Mesonephric remnants in the prostate are an unusual mimic of adenocarcinoma with unknown incidence. This condition is considered benign, similar to its counterpart in the female genital tract, but there have only been six cases reported to date, so the histologic spectrum of this finding is uncertain. To determine the incidence and comparative histopathology of this finding, we reviewed all transurethral resections of the prostate obtained at Mayo Clinic (Rochester, MN) in 1989 to identify cases of mesonephric remnants. Among 698 prostatic transurethral resection specimens, we identified 4 cases of mesonephric remnants (0.6% incidence), all in association with nodular hyperplasia. Patients ranged in age from 66 to 82 years (mean, 72 y) and had typical urinary obstructive symptoms; follow-up was obtained in these 4 cases.
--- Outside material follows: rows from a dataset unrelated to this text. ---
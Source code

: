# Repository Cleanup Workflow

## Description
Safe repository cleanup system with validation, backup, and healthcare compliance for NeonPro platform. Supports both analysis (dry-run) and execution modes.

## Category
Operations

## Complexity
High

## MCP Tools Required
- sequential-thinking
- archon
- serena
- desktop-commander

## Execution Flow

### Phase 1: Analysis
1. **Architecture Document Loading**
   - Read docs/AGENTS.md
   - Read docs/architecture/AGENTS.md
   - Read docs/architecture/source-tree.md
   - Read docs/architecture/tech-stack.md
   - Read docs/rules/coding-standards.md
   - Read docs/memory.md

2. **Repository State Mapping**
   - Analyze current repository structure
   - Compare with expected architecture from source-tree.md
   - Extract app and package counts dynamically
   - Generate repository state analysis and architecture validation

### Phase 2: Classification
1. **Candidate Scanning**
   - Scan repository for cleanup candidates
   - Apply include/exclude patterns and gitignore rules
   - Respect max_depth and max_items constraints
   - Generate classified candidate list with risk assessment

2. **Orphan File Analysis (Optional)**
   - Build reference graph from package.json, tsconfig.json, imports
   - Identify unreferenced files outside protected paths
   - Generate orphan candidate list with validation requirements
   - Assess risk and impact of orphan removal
Four additional consultation cases and one needle biopsy case were also included in this study. Histologically, mesonephric remnants consisted of a proliferation of benign acini arranged in lobules or showing infiltrative growth between smooth muscle bundles without stromal desmoplasia. The acini were typically round or oval, varied in size and spacing, and lined by a single layer of low cuboidal cells with scant to moderate cytoplasm and inconspicuous small nucleoli. The cells of mesonephric remnants were not reactive with antibodies to prostate-specific antigen (eight of eight cases) or with prostatic acid phosphatase (seven of seven cases); high-molecular weight cytokeratin 34betaE12 was positive in the basal cells (six of eight cases). Our results indicate that mesonephric remnants are present in <1% of transurethral resections and are rarely identified in needle biopsies. The acini are lobular or infiltrative and may be architecturally mistaken for adenocarcinoma. This cytologically innocuous finding is probably underreported and interpreted as benign prostatic acini, but this is of no apparent clinical consequence. Immunohistochemical studies with antibodies to PSA and keratin 34BE12 are helpful in separating mesonephric remnants from adenocarcinoma, similar to the case of other benign mimics.